Great Science Fiction Stories About Mars
- Dust-jacket from the first edition
- Author: Edited by T. E. Dikty
- Language: English
- Genre: Science fiction
- Publisher: Fredrick Fell
- Publication date: 1966
- Publication place: United States
- Media type: Print (hardback)
- Pages: 187

= Great Science Fiction Stories About Mars =

1966 short story anthology

Great Science Fiction Stories About Mars is a 1966 anthology of science fiction short stories edited by T. E. Dikty and published by Fredrick Fell.

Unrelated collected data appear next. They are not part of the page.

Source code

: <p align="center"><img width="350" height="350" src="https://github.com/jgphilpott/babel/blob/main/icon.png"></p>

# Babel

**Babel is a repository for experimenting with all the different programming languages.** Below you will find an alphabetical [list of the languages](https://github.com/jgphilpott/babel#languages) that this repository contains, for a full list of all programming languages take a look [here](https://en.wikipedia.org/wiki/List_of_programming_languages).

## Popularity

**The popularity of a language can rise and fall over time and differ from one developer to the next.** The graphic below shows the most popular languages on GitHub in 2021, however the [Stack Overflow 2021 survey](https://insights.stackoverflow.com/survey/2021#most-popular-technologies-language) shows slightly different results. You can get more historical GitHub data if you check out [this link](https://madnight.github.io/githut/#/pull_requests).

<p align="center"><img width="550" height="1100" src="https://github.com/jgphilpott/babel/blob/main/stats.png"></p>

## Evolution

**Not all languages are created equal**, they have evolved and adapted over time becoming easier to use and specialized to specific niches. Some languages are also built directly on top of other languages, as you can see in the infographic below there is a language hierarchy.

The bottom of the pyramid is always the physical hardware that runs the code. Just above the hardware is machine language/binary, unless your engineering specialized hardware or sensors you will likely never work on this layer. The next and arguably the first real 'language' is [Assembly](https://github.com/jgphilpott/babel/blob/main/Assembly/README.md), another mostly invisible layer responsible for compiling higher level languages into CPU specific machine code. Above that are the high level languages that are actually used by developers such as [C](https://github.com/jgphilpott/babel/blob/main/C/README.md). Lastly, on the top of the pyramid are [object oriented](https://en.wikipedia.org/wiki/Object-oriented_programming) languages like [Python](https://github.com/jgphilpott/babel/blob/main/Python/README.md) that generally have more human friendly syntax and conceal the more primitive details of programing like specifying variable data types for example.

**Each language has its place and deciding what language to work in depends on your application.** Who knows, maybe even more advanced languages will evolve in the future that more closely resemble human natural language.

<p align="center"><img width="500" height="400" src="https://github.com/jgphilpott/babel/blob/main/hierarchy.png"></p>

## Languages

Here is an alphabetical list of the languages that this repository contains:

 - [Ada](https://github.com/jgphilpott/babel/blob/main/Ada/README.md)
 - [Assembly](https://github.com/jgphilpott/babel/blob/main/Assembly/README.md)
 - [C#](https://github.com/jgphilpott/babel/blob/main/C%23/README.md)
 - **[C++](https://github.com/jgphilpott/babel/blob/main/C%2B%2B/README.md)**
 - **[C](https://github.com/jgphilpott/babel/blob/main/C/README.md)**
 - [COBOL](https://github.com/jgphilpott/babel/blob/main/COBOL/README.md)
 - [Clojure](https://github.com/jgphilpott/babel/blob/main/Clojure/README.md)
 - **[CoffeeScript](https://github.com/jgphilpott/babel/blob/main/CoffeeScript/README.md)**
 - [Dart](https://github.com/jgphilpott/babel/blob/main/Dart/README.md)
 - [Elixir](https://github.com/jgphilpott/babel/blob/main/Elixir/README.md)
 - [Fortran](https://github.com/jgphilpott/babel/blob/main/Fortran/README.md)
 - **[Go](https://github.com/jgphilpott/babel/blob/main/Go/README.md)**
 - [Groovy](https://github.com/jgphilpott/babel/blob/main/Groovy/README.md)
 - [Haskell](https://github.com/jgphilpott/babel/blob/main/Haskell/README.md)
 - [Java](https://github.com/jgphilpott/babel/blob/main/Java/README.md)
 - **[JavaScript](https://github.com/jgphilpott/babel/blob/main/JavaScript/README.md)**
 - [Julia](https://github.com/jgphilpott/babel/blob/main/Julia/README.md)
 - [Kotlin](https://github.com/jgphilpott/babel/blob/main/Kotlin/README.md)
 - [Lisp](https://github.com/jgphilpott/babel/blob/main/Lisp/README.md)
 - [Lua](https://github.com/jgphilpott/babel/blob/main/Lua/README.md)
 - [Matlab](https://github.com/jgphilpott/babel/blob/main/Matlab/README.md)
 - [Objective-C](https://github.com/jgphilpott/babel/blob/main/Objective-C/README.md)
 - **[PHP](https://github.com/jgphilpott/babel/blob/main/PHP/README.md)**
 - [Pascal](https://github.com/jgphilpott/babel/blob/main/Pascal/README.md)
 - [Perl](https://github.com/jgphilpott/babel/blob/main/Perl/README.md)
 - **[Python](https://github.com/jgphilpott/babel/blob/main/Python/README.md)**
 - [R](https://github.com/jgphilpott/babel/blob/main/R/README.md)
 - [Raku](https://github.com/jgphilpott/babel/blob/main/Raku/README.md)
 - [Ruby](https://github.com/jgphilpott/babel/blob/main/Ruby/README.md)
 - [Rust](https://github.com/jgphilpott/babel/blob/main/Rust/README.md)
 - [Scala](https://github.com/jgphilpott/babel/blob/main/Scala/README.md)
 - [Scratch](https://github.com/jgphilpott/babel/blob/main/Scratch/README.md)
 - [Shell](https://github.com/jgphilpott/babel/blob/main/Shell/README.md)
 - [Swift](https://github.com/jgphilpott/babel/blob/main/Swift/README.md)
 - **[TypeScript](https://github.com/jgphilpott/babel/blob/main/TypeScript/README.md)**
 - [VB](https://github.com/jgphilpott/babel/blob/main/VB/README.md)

Most of the stories had originally appeared in the magazines Startling Stories, Argosy, Thrilling Wonder Stories, Amazing Stories, Super Science Stories and Astounding SF.

==Contents==

- "The Red Planet", by T. E. Dikty
- "The Sound of Bugles", by Robert Moore Williams
- "Non-Stop to Mars", by Jack Williamson
- "The First Martian", by A. E. van Vogt
- "Via Etherline", by Eando Binder
- "Tin Lizzie", by Randall Garrett
- "Under the Sand-Seas", by Oliver E. Saari
- "Omnilingual", by H. Beam Piper

==Reception==
Algis Budrys of Galaxy Science Fiction said that "You may be rather surprised at how much pleasure you get out of this mediocre book" and "I expect you will enjoy it too".